Incyte Corp announced that the phase II trial, REACH1, evaluating lead drug Jakafi in combination with corticosteroids for the treatment of patients with steroid-refractory acute graft-versus-host disease (GVHD), met its primary endpoint.
The data from the study showed that Jakafi demonstrated an overall response rate (ORR) of 55% at day 28. Moreover, the number of patients achieving a response at any point of time, during the study, was 73%. Propelled by positive data from the REACH 1 study, Incyte now plans to file a Supplemental New Drug Application (sNDA) with the FDA for the label expansion of Jakafi, for the treatment of steroid-refractory acute GVHD, during the third quarter of 2018.

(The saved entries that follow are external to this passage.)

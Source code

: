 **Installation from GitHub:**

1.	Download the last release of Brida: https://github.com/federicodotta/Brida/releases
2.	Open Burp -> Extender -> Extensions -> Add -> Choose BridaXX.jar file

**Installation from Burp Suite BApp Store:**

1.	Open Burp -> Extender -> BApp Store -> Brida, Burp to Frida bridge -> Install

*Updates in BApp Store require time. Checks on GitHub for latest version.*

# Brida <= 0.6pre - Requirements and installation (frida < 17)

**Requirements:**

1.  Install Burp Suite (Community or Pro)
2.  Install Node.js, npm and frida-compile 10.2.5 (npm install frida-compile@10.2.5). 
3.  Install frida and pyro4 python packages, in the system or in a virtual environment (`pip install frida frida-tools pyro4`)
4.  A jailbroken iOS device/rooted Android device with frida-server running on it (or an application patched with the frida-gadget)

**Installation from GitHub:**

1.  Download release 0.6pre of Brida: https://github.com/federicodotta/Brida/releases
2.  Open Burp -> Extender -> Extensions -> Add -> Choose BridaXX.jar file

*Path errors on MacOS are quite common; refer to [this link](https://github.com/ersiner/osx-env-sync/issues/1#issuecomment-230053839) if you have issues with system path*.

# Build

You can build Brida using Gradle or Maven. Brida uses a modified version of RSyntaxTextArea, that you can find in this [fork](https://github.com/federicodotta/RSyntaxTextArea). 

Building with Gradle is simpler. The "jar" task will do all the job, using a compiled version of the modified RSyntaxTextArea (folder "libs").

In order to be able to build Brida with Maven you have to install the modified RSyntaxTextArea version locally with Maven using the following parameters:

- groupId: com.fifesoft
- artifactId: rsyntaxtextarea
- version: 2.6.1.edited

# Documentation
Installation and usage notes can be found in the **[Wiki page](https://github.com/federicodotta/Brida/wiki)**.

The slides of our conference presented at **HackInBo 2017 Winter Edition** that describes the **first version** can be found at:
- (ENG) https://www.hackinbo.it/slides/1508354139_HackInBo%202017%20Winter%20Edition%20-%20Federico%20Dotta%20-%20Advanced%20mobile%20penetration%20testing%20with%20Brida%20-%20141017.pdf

Incyte also plans to present full details from the study, at an upcoming scientific meeting.
We note that Jakafi, a first-in-class JAK1/JAK2 inhibitor, is already approved by the FDA for the treatment of people with polycythemia vera (PV), who have had an inadequate response to or are intolerant of hydroxyurea.
The drug is also indicated for the treatment of people with intermediate or high-risk myelofibrosis (MF), including primary MF, post–polycythemia vera MF and post–essential thrombocythemia MF. Incyte has a collaboration agreement with Novartis (NVS – Free Report) for Jakafi. While Jakafi is marketed by Incyte in the United States, it is marketed by Novartis outside the country.

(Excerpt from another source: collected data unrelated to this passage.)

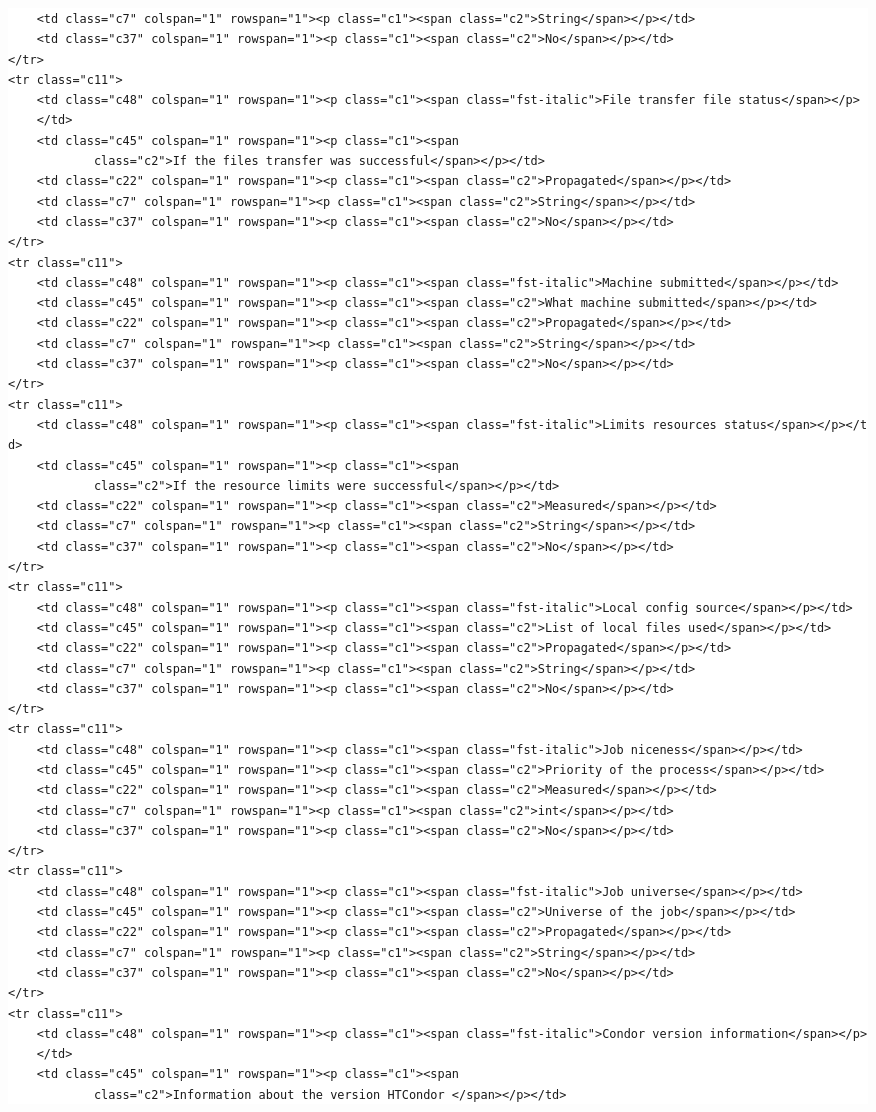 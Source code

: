         <td class="c7" colspan="1" rowspan="1"><p class="c1"><span class="c2">String</span></p></td>
        <td class="c37" colspan="1" rowspan="1"><p class="c1"><span class="c2">No</span></p></td>
    </tr>
    <tr class="c11">
        <td class="c48" colspan="1" rowspan="1"><p class="c1"><span class="fst-italic">File transfer file status</span></p>
        </td>
        <td class="c45" colspan="1" rowspan="1"><p class="c1"><span
                class="c2">If the files transfer was successful</span></p></td>
        <td class="c22" colspan="1" rowspan="1"><p class="c1"><span class="c2">Propagated</span></p></td>
        <td class="c7" colspan="1" rowspan="1"><p class="c1"><span class="c2">String</span></p></td>
        <td class="c37" colspan="1" rowspan="1"><p class="c1"><span class="c2">No</span></p></td>
    </tr>
    <tr class="c11">
        <td class="c48" colspan="1" rowspan="1"><p class="c1"><span class="fst-italic">Machine submitted</span></p></td>
        <td class="c45" colspan="1" rowspan="1"><p class="c1"><span class="c2">What machine submitted</span></p></td>
        <td class="c22" colspan="1" rowspan="1"><p class="c1"><span class="c2">Propagated</span></p></td>
        <td class="c7" colspan="1" rowspan="1"><p class="c1"><span class="c2">String</span></p></td>
        <td class="c37" colspan="1" rowspan="1"><p class="c1"><span class="c2">No</span></p></td>
    </tr>
    <tr class="c11">
        <td class="c48" colspan="1" rowspan="1"><p class="c1"><span class="fst-italic">Limits resources status</span></p></td>
        <td class="c45" colspan="1" rowspan="1"><p class="c1"><span
                class="c2">If the resource limits were successful</span></p></td>
        <td class="c22" colspan="1" rowspan="1"><p class="c1"><span class="c2">Measured</span></p></td>
        <td class="c7" colspan="1" rowspan="1"><p class="c1"><span class="c2">String</span></p></td>
        <td class="c37" colspan="1" rowspan="1"><p class="c1"><span class="c2">No</span></p></td>
    </tr>
    <tr class="c11">
        <td class="c48" colspan="1" rowspan="1"><p class="c1"><span class="fst-italic">Local config source</span></p></td>
        <td class="c45" colspan="1" rowspan="1"><p class="c1"><span class="c2">List of local files used</span></p></td>
        <td class="c22" colspan="1" rowspan="1"><p class="c1"><span class="c2">Propagated</span></p></td>
        <td class="c7" colspan="1" rowspan="1"><p class="c1"><span class="c2">String</span></p></td>
        <td class="c37" colspan="1" rowspan="1"><p class="c1"><span class="c2">No</span></p></td>
    </tr>
    <tr class="c11">
        <td class="c48" colspan="1" rowspan="1"><p class="c1"><span class="fst-italic">Job niceness</span></p></td>
        <td class="c45" colspan="1" rowspan="1"><p class="c1"><span class="c2">Priority of the process</span></p></td>
        <td class="c22" colspan="1" rowspan="1"><p class="c1"><span class="c2">Measured</span></p></td>
        <td class="c7" colspan="1" rowspan="1"><p class="c1"><span class="c2">int</span></p></td>
        <td class="c37" colspan="1" rowspan="1"><p class="c1"><span class="c2">No</span></p></td>
    </tr>
    <tr class="c11">
        <td class="c48" colspan="1" rowspan="1"><p class="c1"><span class="fst-italic">Job universe</span></p></td>
        <td class="c45" colspan="1" rowspan="1"><p class="c1"><span class="c2">Universe of the job</span></p></td>
        <td class="c22" colspan="1" rowspan="1"><p class="c1"><span class="c2">Propagated</span></p></td>
        <td class="c7" colspan="1" rowspan="1"><p class="c1"><span class="c2">String</span></p></td>
        <td class="c37" colspan="1" rowspan="1"><p class="c1"><span class="c2">No</span></p></td>
    </tr>
    <tr class="c11">
        <td class="c48" colspan="1" rowspan="1"><p class="c1"><span class="fst-italic">Condor version information</span></p>
        </td>
        <td class="c45" colspan="1" rowspan="1"><p class="c1"><span
                class="c2">Information about the version HTCondor </span></p></td>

Jakafi’s performance has been impressive so far. In order to expand the patient population and increase the commercial potential of the drug, the company is working on expanding the drug’s label, further. In October 2017, the FDA approved a label update of the drug to include the addition of new patient-reported outcome (PRO) data from the COMFORT-I study as well as updating the warning related to progressive multifocal leukoencephalopathy.